Propagule Rate and Pretreatment: Approximately 50,000 plants or 6.2 kg seeds are required for its cultivation in a one-hectare land area
Planting in the Field
Land Preparation and Fertilizer Application: The field should be ploughed thoroughly followed by harrowing to bring the soil to a fine tilth and free from weeds. Seedlings are transplanted 45X45 cm apart in April and May. Apical portions of roots are transplanted during the rainy season at 45 cm apart. By this method, plants can be harvested within two years.
Green Manuring: Sheep and goat manure is reported to be good for its cultivation. Approximately 15-20 tonnes of manure is required for one hectare of land initially, at the time of starting cultivation in lower altitudes.
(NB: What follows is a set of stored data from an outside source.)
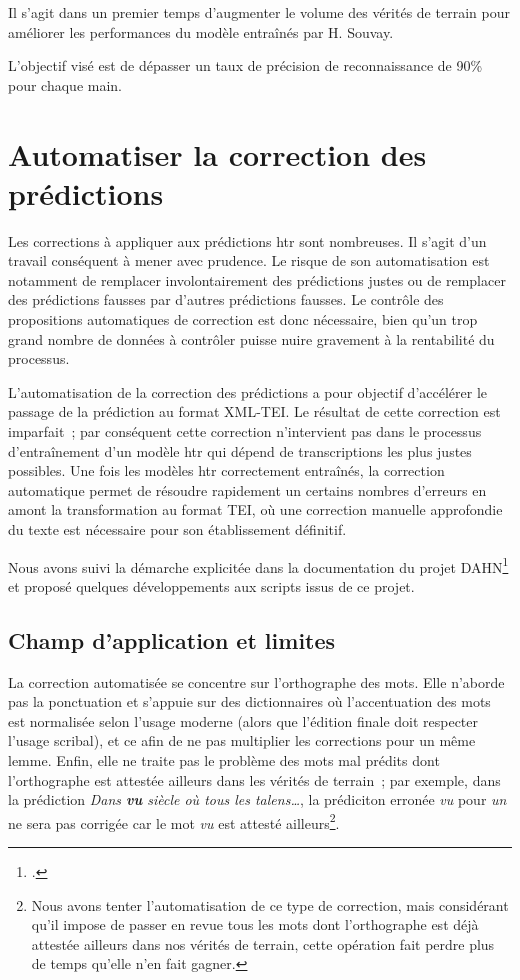\documentclass[a4paper,12pt,twoside]{book}
\begin{document}
			Il s'agit dans un premier temps d'augmenter le volume des vérités de terrain pour améliorer les performances du modèle entraînés par H. Souvay.
			
			L'objectif visé est de dépasser un taux de précision de reconnaissance de 90\% pour chaque main.
	
		\section{Automatiser la correction des prédictions}
			Les corrections à appliquer aux prédictions \gls{htr} sont nombreuses. Il s'agit d'un travail conséquent à mener avec prudence. Le risque de son automatisation est notamment de remplacer involontairement des prédictions justes ou de remplacer des prédictions fausses par d'autres prédictions fausses. Le contrôle des propositions automatiques de correction est donc nécessaire, bien qu'un trop grand nombre de données à contrôler puisse nuire gravement à la rentabilité du processus.
			
			L'automatisation de la correction des prédictions a pour objectif d'accélérer le passage de la prédiction au format XML-TEI. Le résultat de cette correction est imparfait~; par conséquent cette correction n'intervient pas dans le processus d'entraînement d'un modèle \gls{htr} qui dépend de transcriptions les plus justes possibles. Une fois les modèles \gls{htr} correctement entraînés, la correction automatique permet de résoudre rapidement un certains nombres d'erreurs en amont la transformation au format TEI, où une correction manuelle approfondie du texte est nécessaire pour son établissement définitif.
			
			Nous avons suivi la démarche explicitée dans la documentation du projet DAHN\footcite{chiffoleauHowPostOCRCorrection2022} et proposé quelques développements aux scripts issus de ce projet.
			
			\subsection{Champ d'application et limites}	
				La correction automatisée se concentre sur l'orthographe des mots. Elle n'aborde pas la ponctuation et s'appuie sur des dictionnaires où l'accentuation des mots est normalisée selon l'usage moderne (alors que l'édition finale doit respecter l'usage scribal), et ce afin de ne pas multiplier les corrections pour un même lemme. Enfin, elle ne traite pas le problème des mots mal prédits dont l'orthographe est attestée ailleurs dans les vérités de terrain~; par exemple, dans la prédiction \textit{Dans \textbf{vu} siècle où tous les talens…}, la prédiciton erronée \textit{vu} pour \textit{un} ne sera pas corrigée car le mot \textit{vu} est attesté ailleurs\footnote{Nous avons tenter l'automatisation de ce type de correction, mais considérant qu'il impose de passer en revue tous les mots dont l'orthographe est déjà attestée ailleurs dans nos vérités de terrain, cette opération fait perdre plus de temps qu'elle n'en fait gagner.}.
					
\end{document}
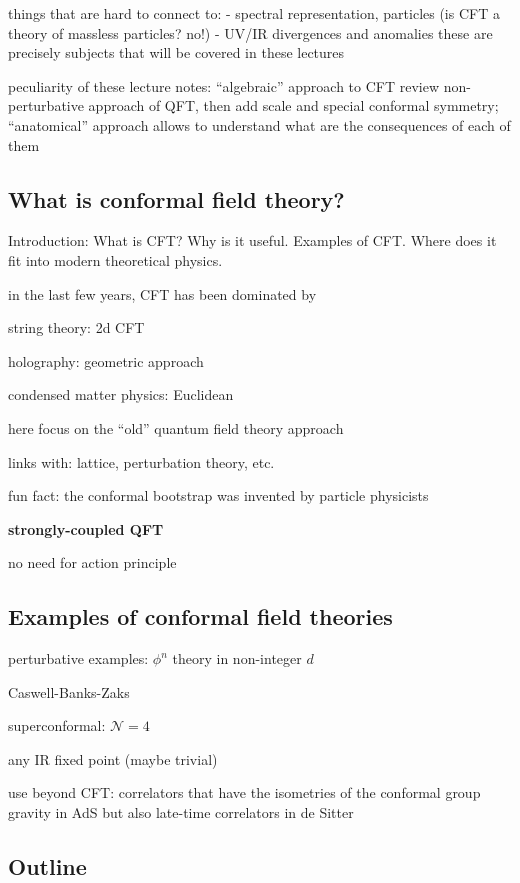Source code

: \documentclass[a4paper,12pt]{article}
\numberwithin{equation}{section}
\begin{document}
things that are hard to connect to:
- spectral representation, particles (is CFT a theory of massless particles? no!)
- UV/IR divergences and anomalies
these are precisely subjects that will be covered in these lectures

peculiarity of these lecture notes:
``algebraic'' approach to CFT
review non-perturbative approach of QFT, then add scale and special conformal symmetry;
``anatomical'' approach allows to understand what are the consequences of each of them



\subsection{What is conformal field theory?}

Introduction: What is CFT? Why is it useful. Examples of CFT. Where does it fit into modern theoretical physics.


in the last few years, CFT has been dominated by 

string theory: 2d CFT

holography: geometric approach

condensed matter physics: Euclidean


here focus on the ``old'' quantum field theory approach

links with: lattice, perturbation theory, etc.

fun fact: the conformal bootstrap was invented by particle physicists


\textbf{strongly-coupled QFT}

no need for action principle


\subsection{Examples of conformal field theories}

perturbative examples: $\phi^n$ theory in non-integer $d$

Caswell-Banks-Zaks

superconformal: $\mathcal{N} = 4$


any IR fixed point (maybe trivial)


use beyond CFT:
correlators that have the isometries of the conformal group
gravity in AdS
but also late-time correlators in de Sitter

\subsection{Outline}
\end{document}
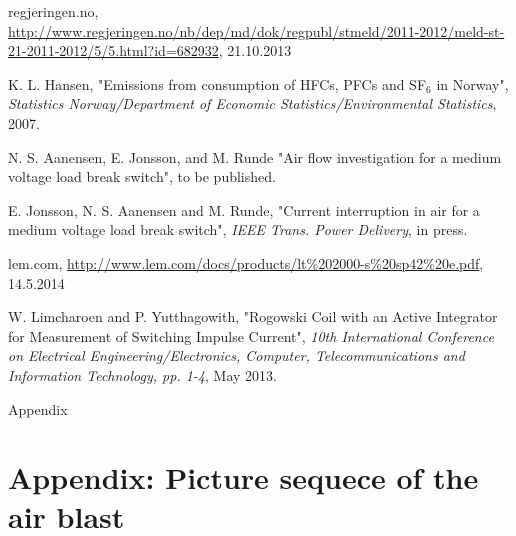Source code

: \documentclass[10pt,b5paper,twoside]{article}
\begin{document}
\begin{thebibliography}{10}
 regjeringen.no, \url{http://www.regjeringen.no/nb/dep/md/dok/regpubl/stmeld/2011-2012/meld-st-21-2011-2012/5/5.html?id=682932}, 21.10.2013

 K. L. Hansen, "Emissions from consumption of HFCs, PFCs and SF$_6$ in Norway", \textit{Statistics Norway/Department of Economic Statistics/Environmental Statistics}, 2007.

 N. S. Aanensen, E. Jonsson, and M. Runde "Air flow investigation for a medium voltage load break switch", to be published.

 E. Jonsson, N. S. Aanensen and M. Runde, "Current interruption in air for a medium voltage load break switch", \textit{IEEE Trans. Power Delivery}, in press.

 lem.com, \url{http://www.lem.com/docs/products/lt\%202000-s\%20sp42\%20e.pdf}, 14.5.2014

 W. Limcharoen and P. Yutthagowith, "Rogowski Coil with an Active Integrator for Measurement of Switching Impulse Current", \textit{10th International Conference on Electrical Engineering/Electronics, Computer, Telecommunications and Information Technology, pp. 1-4}, May 2013.

\end{thebibliography}

\cleardoublepage
\appendix
\vspace*{\fill}
\begingroup
\begin{center}
\huge Appendix
\end{center}
\endgroup
\vspace*{\fill}

\cleardoublepage

\section{Appendix: Picture sequece of the air blast} \label{app:SelfBlast}
\setcounter{figure}{0}
\makeatletter 
\renewcommand{\thefigure}{A.\@arabic\c@figure}
\makeatother
\end{document}
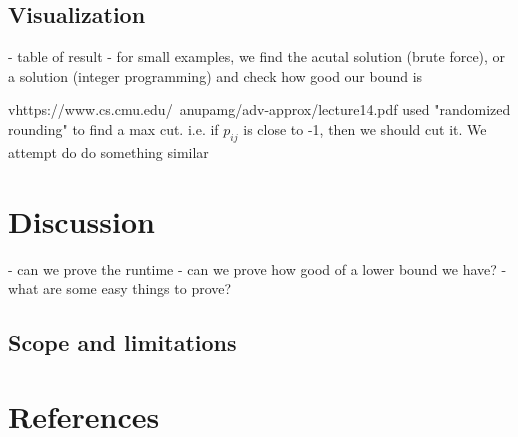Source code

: \documentclass{article}
\begin{document}
\subsection{Visualization}
- table of result
- for small examples, we find the acutal solution (brute force), or a solution (integer programming) and check how 
good our bound is

vhttps://www.cs.cmu.edu/~anupamg/adv-approx/lecture14.pdf used "randomized rounding" to find a max cut.
i.e. if $p_{ij}$ is close to -1, then we should cut it. We attempt do do something similar

\section{Discussion}


- can we prove the runtime
- can we prove how good of a lower bound we have?
- what are some easy things to prove?

\subsection{Scope and limitations}

\section{References}
\end{document}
Manuring is done before planting. If required, manuring should be done after the completion of the vegetative growth phase during October or in the winter after two or three years of cultivation. At higher elevations, where forest litter is available, it enhances growth as well as survival and yield. Transplanting the Seedlings to Main Field and Optimum Spacing: After four to six months of growth of seedlings raised inside a greenhouse or in a small nursery, transplanting is done at the beginning of the rainy season. Raised beds are better for growth. If the site is moist or has good irrigation facilities, transplanting can be done during April and May.
Intercropping System: It requires similar climatic and edaphic conditions as Saussurea costus, so intercropping with this plant is beneficial.
Intercultural and Maintenance Practices: Intercultural operation like weeding/ hoeing is carried out periodically as and when required.
Irrigation Practices: Irrigation twice a week during the dry season is required.
Weed Control: Weeding once a month and earthing every month during the rainy season and every two to three months during the dry season is essential.
Disease and Pest Control: No diseases and pests have been reported.
Crop Maturity and Harvesting: Under cultivation, harvesting can be done within two to three years. Roots are harvested during September and October when seeds become partially mature. Harvesting can be done after every two years, once the cultivation is well established and gives the maximum yield.
Post-harvest Management: After harvesting the rhizomes, an apical portion is transplanted in a field for future crops. The remaining portion is washed with water to remove soil, and roots are cut into small pieces and put in partial shade for drying. After complete drying, roots are stored and packed in cloth bags.